Some of Khoo’s remarks had obvious resonance for William Trevitt who experienced in dancing with Michael Nunn entire new dimensions, and some very personal ones. “The rules of the piece (Maliphant’s Critical Mass) reflect the values of our relationship. I’ve watched his pas-de-deuxs with others. But to be partnered by him is very different. We share our sweat and intimacy on the stage floor. Back stage we switch again to normality”.

Mavin Khoo agreed. To hold in balance on stage a combination of vulnerability and power was extraordinarily difficult. It was, he added, “a real challenge” to find another male performer prepared to share such intimacy.

"We're not here to turn you into ballet dancers"

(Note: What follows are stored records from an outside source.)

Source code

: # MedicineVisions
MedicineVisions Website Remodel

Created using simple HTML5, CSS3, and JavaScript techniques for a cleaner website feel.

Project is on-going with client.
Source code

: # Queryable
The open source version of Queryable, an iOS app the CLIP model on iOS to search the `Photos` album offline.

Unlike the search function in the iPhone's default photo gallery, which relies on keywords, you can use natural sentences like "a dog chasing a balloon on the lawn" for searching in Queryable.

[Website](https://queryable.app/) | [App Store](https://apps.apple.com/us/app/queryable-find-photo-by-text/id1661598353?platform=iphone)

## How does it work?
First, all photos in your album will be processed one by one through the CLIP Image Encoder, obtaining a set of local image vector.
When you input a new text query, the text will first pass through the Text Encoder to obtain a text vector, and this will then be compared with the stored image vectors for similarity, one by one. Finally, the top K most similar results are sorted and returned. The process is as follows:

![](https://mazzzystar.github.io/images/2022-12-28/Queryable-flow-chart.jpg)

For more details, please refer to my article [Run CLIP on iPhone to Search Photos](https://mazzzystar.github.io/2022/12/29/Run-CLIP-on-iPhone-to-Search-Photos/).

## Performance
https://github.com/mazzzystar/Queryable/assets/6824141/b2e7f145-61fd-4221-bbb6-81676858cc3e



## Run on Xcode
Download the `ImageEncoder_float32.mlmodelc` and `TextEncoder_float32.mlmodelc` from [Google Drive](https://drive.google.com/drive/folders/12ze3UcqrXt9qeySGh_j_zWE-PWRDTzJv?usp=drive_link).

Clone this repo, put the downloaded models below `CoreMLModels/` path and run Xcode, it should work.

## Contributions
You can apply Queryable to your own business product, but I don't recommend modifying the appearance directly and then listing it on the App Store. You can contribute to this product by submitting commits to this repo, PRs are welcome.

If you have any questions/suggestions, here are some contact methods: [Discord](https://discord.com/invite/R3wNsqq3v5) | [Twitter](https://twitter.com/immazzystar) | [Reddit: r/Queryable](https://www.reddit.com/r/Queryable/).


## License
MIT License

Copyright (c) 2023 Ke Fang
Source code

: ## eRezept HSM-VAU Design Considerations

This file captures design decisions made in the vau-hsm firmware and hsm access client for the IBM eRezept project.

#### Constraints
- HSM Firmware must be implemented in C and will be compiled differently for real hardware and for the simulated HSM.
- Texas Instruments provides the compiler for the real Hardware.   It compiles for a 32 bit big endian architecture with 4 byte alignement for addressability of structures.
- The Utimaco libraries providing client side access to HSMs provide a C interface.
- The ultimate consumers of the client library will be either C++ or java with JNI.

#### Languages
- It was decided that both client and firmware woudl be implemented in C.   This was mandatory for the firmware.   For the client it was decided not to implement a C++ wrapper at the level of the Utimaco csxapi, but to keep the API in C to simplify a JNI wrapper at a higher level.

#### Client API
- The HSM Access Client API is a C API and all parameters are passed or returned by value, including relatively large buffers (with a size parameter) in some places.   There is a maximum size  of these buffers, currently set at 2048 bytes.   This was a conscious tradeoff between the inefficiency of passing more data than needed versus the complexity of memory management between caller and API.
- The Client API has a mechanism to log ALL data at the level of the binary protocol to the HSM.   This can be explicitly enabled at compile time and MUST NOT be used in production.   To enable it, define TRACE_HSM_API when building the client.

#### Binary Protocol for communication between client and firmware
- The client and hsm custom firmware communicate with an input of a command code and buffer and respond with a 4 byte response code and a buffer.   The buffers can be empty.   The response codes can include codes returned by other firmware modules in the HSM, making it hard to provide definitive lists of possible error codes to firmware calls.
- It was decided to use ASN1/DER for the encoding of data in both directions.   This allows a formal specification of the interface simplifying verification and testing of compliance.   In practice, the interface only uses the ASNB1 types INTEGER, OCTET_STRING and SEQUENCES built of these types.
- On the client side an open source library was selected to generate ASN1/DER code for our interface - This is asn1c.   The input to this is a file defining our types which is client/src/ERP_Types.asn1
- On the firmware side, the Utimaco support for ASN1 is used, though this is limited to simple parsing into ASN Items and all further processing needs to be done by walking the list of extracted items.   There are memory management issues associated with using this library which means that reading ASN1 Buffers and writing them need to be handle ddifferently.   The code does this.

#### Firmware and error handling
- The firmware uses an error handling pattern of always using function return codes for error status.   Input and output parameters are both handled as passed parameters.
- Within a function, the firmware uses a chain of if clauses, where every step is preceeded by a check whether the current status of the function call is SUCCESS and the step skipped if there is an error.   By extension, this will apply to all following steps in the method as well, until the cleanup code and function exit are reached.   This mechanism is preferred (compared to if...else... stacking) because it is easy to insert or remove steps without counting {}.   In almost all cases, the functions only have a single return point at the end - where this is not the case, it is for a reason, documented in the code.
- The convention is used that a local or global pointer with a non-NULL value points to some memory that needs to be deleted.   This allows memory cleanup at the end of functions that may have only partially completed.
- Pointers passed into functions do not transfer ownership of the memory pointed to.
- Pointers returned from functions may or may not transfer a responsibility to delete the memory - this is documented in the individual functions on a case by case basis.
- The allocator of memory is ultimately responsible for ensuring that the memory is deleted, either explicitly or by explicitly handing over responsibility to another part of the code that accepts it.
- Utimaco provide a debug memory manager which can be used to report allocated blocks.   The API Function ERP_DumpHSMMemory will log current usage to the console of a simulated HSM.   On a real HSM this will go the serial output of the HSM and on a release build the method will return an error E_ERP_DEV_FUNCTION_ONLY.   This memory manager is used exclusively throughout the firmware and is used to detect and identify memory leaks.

Craig Randolph of English National Ballet’s Education and Community Unit spoke from the floor about the experience of holding workshops in schools linked to their current production of Cinderella. Some boys, not many, attended. Randolph focused heavily with them on movement, carefully skirting about the issue of gender. The boys could engage with the movement qualities. But, Randolph said, “Something happens around age 13 – hormones, sexual awareness. There’s a very clear age at which it happens. With boys, if I say ‘we’re not here to turn you into ballet dancers’, they’re very relieved”. He argued that television representations of ballet were problematic. Ballet imagery drew overwhelmingly on tutus and on representations of the feminine. This was often financially driven, he acknowledged, and English National Ballet was quite as guilty as other companies. In contrast, George Piper Dance’s advertising images of masculinity were very powerful. To this Billy Trevitt replied ruefully that theatre managements outside London had told them that if their advertising had played up “Ballet Boyz”, and had evoked images of classical ballet, that they would have doubled their ticket sales.

And there the discussion more or less ended. The evening had addressed the wider social issues in a limited way. But it didn’t really matter. It had been far more interesting to hear two male dancers speak meditatively and very personally about themselves and their art.